AP Photo/Jorge Saenz
Argentina soccer fans watch in disbelief the final World Cup match between Argentina and Germany on an outdoor television screen set up in Buenos Aires, Argentina, Sunday, July 13, 2014. Mario Goetze volleyed in the winning goal in extra time to give Germany its fourth World Cup title with a 1-0 victory over Argentina.
If there were poetic justice in the world, Argentina would have beaten Germany in the last three minutes of World Cup play instead of vice versa. Germany represents everything that's wrong with the world financial system. Argentina is the epic case of countries whose economies are screwed by policies championed by Germany-and, unfortunately, by the United States, as well.
Let me explain.
When financial abuses crashed the global economic system in 2007-2008, there were two urgent needs, One was drastic reform to prevent the collapse from wreaking further havoc on the world's most damaged economies. The other was to clean up the banking system so that these abuses would not keep happening.
The United States managed very partial reforms. At least we had a Federal Reserve that understood the need to stimulate the economy with very low interest rates. And until Republicans took control of Congress in 2010, we had a president who appreciated the need for some public investment as fiscal stimulus. The stimulus proved too small, the administration embraced budget austerity too early in the cycle, leading to an agonizingly slow recovery.
But compared to Europe, the U.S. economy has performed decently. The German government, as enforcer of Euro-austerity, has demanded belt-tightening by the hardest hit of Europe's economies-Greece, Portugal, Spain, Ireland-pushing them deeper into depression and needlessly prolonging the crisis.
These economies are small compared to the EU as a whole. Had Germany chosen a different course, the EU and its central bank could have easily exchanged national government bonds under attack by speculators for Euro bonds. But Chancellor Angela Merkel treated the entire policy challenge not as an exercise in macro-economics but as a morality play. Fiscal sinners had to be punished, with appropriate human sacrifice.
As a consequence of prolonged austerity policies imposed by Germany, when Europe needed nothing so much as oxygen, the continent remains mired in deep recession-every country, that is, but Germany.
How could Germany, as the center of Europe, escape fate that Mrs. Merkel has imposed on her neighbors? For starters, Germany is an export powerhouse. And the euro, overvalued in the case of Greece or Portugal, is undervalued for Germany.
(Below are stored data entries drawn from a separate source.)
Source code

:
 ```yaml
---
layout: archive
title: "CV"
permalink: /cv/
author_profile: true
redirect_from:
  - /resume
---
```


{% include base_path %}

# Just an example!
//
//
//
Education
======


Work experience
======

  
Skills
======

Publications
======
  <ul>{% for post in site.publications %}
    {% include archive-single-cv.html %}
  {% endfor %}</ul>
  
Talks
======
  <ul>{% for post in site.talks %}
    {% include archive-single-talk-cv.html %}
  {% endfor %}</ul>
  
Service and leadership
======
So Chancellor Merkel is Europe's Typhoid Mary. The rest of the continent sickens, contaminated by bad policy made in Berlin, while Germany, the carrier, thrives.
These are the people who gave the world the term, schadenfreude-joy at someone else's misfortune.
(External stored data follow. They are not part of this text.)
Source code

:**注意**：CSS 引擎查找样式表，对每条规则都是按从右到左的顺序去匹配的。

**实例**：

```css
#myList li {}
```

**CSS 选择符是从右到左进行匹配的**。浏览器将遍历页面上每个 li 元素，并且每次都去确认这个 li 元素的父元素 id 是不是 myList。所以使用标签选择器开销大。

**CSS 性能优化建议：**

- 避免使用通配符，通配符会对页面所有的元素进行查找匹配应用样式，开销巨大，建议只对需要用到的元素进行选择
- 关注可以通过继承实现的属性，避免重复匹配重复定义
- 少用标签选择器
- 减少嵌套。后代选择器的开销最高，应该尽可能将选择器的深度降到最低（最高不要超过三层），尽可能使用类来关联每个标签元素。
Which brings us to Argentina. In effect,
Argentina is the Greece of South America.
In the western hemisphere, the enforcer of punishment is not Germany but the United States-specifically, the U.S. Supreme Court.
Argentina experienced a debt crisis early in the last decade, and negotiated an agreement with most of its foreign bondholders to accept payment at about 70 cents on the dollar. This sort of discount is standard practice in a bankruptcy.
However, while corporations can use bankruptcy law to renegotiate their debts, there is no bankruptcy law for countries. That's why Germany was able to keep Greece in a kind of debtors' prison.
When Argentina negotiated debt relief with most of its creditors, a few hedge funds (known in the trade as "vulture funds") bought up deeply discounted Argentine debt and then sued in the U.S. courts to collect 100 cents on the dollar. Not only that, but the funds asked the courts to find any other creditor who took less than full payment in contempt of court.
The case worked its way through the appeals process, and last month the Supreme Court refused to hear an appeal from a lower court case that found for the vulture funds. Specifically two hedge funds, Elliott Management and Aurelius Capital Management, which hold only about 1.35 billion out of Argentina's more than $80 billion in debt, are now able to force a default on the nation's entire debt, possibly by the end of this month.
It's not clear what will happen if the Argentines try to defy global financial markets and the U.S. courts. What is clear, however, is that the legal and political system is stacked in favor of global speculators and that governments in Washington and Berlin do their bidding.
Soccer is only a game. The World Cup is now just a memory, until the next one. The economic suffering of tens of millions of people is persistent and real.